Genel Başkan Kılıçdaroğlu, CHP'li milletvekillerinin uyum ve kararlılık içinde hem parlamentoda hem de sahada çalıştıklarını belirterek, onlara teşekkür etti.
Partisinden bir heyetin bu ay Düzce'ye bir ziyaret gerçekleştirdiğini belirten Kılıçdaroğlu, heyetin, ildeki sorunları dinlediğini ve çözüm önerilerini vatandaşlara ilettiğini anlattı.
Düzce'den esnafın dile getirdiği ekonomik sorunları aktaran Kılıçdaroğlu, bu ilde boşanma oranlarındaki artışa ve hava kirliliğinde ilk sıralarda yer aldığına ilişkin bilgilerin kendisine iletildiğini söyledi.
Kılıçdaroğlu, bir eczacının "Düzce halkı kanser ve akciğer hastalıklarıyla boğuşuyor. Ayrıca depresyon hastalarının sayısı da gün geçtikçe artıyor. Leblebi satar gibi depresyon ilacı satıyoruz." ifadelerini kullandığını anlatarak, "Bu hükümet nerede? Türkiye'nin hava kirliliği açısından bir numaralı kenti, gizliyorlar Ama orada insanlar kanserden hayatlarını kaybediyor. Hayatını kaybeden bir kişi için 'A partili, B partili. Sizden, bizden.' ayrımı olur mu? Müdahale edilmesi gerekmiyor mu? Doğal gaz parasını ödeyemiyorsa, ödeyeceksin. Fakir ama kömür veriyorlar. Kömür vereceğine, doğal gaz parasını ödesene. Daha iyi, akılcı, mantıklı, adaletli değil mi? Yapmıyorlar." sözlerini sarf etti.

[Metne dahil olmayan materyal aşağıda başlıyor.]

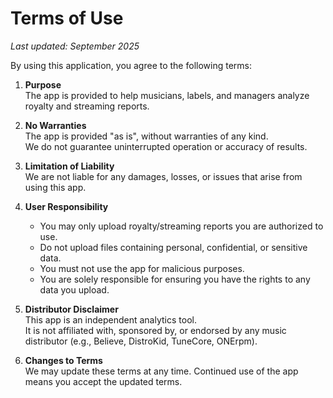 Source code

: # Terms of Use

_Last updated: September 2025_

By using this application, you agree to the following terms:

1. **Purpose**  
   The app is provided to help musicians, labels, and managers analyze royalty and streaming reports.

2. **No Warranties**  
   The app is provided "as is", without warranties of any kind.  
   We do not guarantee uninterrupted operation or accuracy of results.

3. **Limitation of Liability**  
   We are not liable for any damages, losses, or issues that arise from using this app.

4. **User Responsibility**  
   - You may only upload royalty/streaming reports you are authorized to use.  
   - Do not upload files containing personal, confidential, or sensitive data.  
   - You must not use the app for malicious purposes.  
   - You are solely responsible for ensuring you have the rights to any data you upload.

5. **Distributor Disclaimer**  
   This app is an independent analytics tool.  
   It is not affiliated with, sponsored by, or endorsed by any music distributor (e.g., Believe, DistroKid, TuneCore, ONErpm).

6. **Changes to Terms**  
   We may update these terms at any time. Continued use of the app means you accept the updated terms.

Caner isimli bir gencin, Düzce'de belediyenin konser ve etkinlik düzenlememesinden şikayet ettiğini aktaran Kılıçdaroğlu, iktidara gelmeleri halinde Düzce'nin temiz bir havaya ve bu tür etkinliklere sahip olacağını söyledi. Kılıçdaroğlu, "Sevgili Caner hiç üzülme, geliyor gelmekte olan..." ifadesini kullandı.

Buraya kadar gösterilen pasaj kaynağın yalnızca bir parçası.